If Mae masks the Crm1-binding site(s) on Yan, then Crm1 might compete with Mae for binding to Yan. In this case, Crm1 overexpression would be expected to antagonize nuclear retention of Yan by Mae. In addition, if Yan phosphorylation facilitates Yan export by helping Crm1 to compete with Mae, cotransfection of RasV12 should also antagonize Mae-mediated Yan nuclear retention. To test these possibilities YanA86D and Mae were coexpressed in the presence of RasV12, Crm1, or both. Overexpression of Mae results in predominant nuclear localization of monomeric Yan in ~85%-95% of the cells. Coexpression of Crm1 reduces this proportion to ~20%-30%, dependent on the dose of transfected Mae. Coexpression of RasV12 alone has a much smaller effect on Mae-mediated Yan nuclear retention -- the proportion of cells with predominant nuclear localization was ~65%-85%. The level of RasV12 expression used in these experiments is sufficient to drive essentially all Yan from the nucleus in the absence of cotransfected Mae. Coexpression of RasV12 and Crm1 results in additive or slightly greater than additive effects on monomeric Yan nuclear retention, supporting the idea that Ras signaling facilitates Crm1-mediated Yan export (Song, 2005).

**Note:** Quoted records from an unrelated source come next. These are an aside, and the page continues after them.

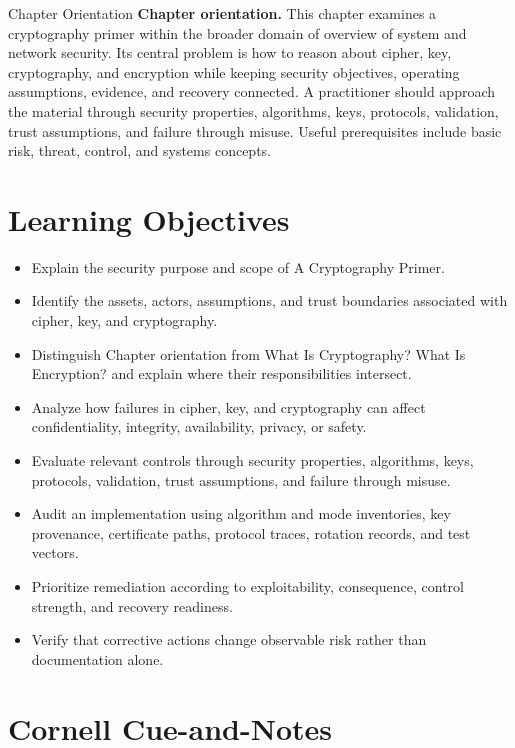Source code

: \documentclass[11pt,letterpaper]{article}
\title{\CornellDocumentTitle}
\author{}
\date{}
\begin{document}
\maketitle
\begin{CornellOverviewBox}{Chapter Orientation}
\textbf{Chapter orientation.} This chapter examines a cryptography primer within the broader domain of overview of system and network security. Its central problem is how to reason about cipher, key, cryptography, and encryption while keeping security objectives, operating assumptions, evidence, and recovery connected. A practitioner should approach the material through security properties, algorithms, keys, protocols, validation, trust assumptions, and failure through misuse. Useful prerequisites include basic risk, threat, control, and systems concepts.
\end{CornellOverviewBox}
\section*{Learning Objectives}
\begin{itemize}
\item Explain the security purpose and scope of A Cryptography Primer.
\item Identify the assets, actors, assumptions, and trust boundaries associated with cipher, key, and cryptography.
\item Distinguish Chapter orientation from What Is Cryptography? What Is Encryption? and explain where their responsibilities intersect.
\item Analyze how failures in cipher, key, and cryptography can affect confidentiality, integrity, availability, privacy, or safety.
\item Evaluate relevant controls through security properties, algorithms, keys, protocols, validation, trust assumptions, and failure through misuse.
\item Audit an implementation using algorithm and mode inventories, key provenance, certificate paths, protocol traces, rotation records, and test vectors.
\item Prioritize remediation according to exploitability, consequence, control strength, and recovery readiness.
\item Verify that corrective actions change observable risk rather than documentation alone.
\end{itemize}
\section*{Cornell Cue-and-Notes}
\end{document}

To test directly for competition between Crm1 and Mae, coprecipitation assays were employed. Because the interaction between Crm1 and its targets is affected by multiple factors (e.g., it is stabilized by RanGTP in the nucleus and destabilized by RanGDP in the cytoplasm, and may depend upon additional adaptors) S2 cell nuclear extracts were employed as a source of Crm1. Transiently expressed Flag-tagged Yan was purified on anti-Flag agarose beads, and then incubated with S2 nuclear extract. Crm1 precipitates with the Flag-Yan-bound beads. The bound Crm1 is displaced from the beads upon addition of the wild-type MBP-MaeSAM domain, but not upon addition of MBP-MaeSAMA141D, in which the SAM domain contains a point mutation that disrupts the ML surface (Song, 2005).

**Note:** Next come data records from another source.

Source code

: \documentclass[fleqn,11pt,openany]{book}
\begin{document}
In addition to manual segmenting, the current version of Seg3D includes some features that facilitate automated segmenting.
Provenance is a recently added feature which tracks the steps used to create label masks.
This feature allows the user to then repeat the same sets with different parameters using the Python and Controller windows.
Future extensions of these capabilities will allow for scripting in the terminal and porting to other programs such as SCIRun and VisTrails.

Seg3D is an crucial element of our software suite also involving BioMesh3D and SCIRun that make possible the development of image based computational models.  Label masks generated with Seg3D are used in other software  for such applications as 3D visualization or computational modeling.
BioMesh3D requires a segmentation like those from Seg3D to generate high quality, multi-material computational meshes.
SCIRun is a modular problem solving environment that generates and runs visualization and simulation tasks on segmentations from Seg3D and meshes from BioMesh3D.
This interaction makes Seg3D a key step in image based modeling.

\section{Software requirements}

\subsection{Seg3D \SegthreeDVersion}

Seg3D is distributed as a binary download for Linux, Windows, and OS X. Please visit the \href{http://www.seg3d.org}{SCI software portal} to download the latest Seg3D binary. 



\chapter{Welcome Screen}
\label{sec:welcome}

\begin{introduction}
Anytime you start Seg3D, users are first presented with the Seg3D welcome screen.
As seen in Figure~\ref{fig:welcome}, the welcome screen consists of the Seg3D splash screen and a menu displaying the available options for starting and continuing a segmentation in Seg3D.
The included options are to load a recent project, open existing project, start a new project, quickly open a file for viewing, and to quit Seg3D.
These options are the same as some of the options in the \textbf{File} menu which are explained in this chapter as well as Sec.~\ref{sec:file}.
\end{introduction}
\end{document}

Next it was determined whether phosphorylation of Yan enhances the coprecipitation of Crm1. Flag-tagged wild-type Yan was transiently expressed in S2 cells in the absence or presence of RasV12 and then tested in coprecipitation assays for binding to Crm1 in S2 cell nuclear extracts. Like untagged Yan, Flag-tagged Yan localizes to the nucleus in the absence of Ras signaling and is exported to the cytoplasm in the presence of Ras signaling. The amount of RasV12 used in these experiments was sufficient to drive nearly all the Yan protein into the cytoplasm, indicating that Yan phosphorylation is likely quantitative. This was further verified by anti-Flag immunoblots showing a quantitative mobility shift of Flag-Yan upon coexpression with RasV12. The Crm1-Yan interaction was more stable when the Yan was expressed with the activated form of Ras, as shown by the coprecipitation and Mae competition assays. This enhanced interaction was likely dependent on phosphorylation of Yan on Ser127; coexpression with activated Ras has no effect on the ability of Flag-tagged YanS127A to bind Crm1 (Song, 2005).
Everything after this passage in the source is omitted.